◆ Exercise aim: When a line of the entries contains the word "value", report that line.

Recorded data

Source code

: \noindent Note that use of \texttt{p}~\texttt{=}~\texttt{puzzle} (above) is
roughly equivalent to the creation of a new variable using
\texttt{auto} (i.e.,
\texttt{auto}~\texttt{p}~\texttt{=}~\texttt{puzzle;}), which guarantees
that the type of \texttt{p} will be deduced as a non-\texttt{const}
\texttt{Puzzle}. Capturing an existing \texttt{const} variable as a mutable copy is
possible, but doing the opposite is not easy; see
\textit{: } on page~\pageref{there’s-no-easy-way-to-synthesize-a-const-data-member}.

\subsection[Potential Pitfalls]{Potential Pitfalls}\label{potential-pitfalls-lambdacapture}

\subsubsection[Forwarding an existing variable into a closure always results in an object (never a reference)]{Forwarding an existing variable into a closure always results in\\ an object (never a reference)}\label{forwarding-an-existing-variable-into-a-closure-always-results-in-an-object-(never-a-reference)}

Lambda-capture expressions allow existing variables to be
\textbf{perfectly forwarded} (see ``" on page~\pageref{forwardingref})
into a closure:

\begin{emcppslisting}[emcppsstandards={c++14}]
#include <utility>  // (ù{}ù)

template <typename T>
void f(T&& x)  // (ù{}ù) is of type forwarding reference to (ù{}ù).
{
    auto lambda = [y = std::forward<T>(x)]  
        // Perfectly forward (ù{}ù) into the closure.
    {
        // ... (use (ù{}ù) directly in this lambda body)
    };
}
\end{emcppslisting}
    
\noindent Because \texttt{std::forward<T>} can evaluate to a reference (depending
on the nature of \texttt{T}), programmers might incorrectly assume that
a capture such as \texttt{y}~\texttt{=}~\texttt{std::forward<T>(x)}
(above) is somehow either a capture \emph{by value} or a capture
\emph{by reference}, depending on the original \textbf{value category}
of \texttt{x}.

◆ Worked solution:
(above) is somehow either a capture \emph{by value} or a capture
\emph{by reference}, depending on the original \textbf{value category}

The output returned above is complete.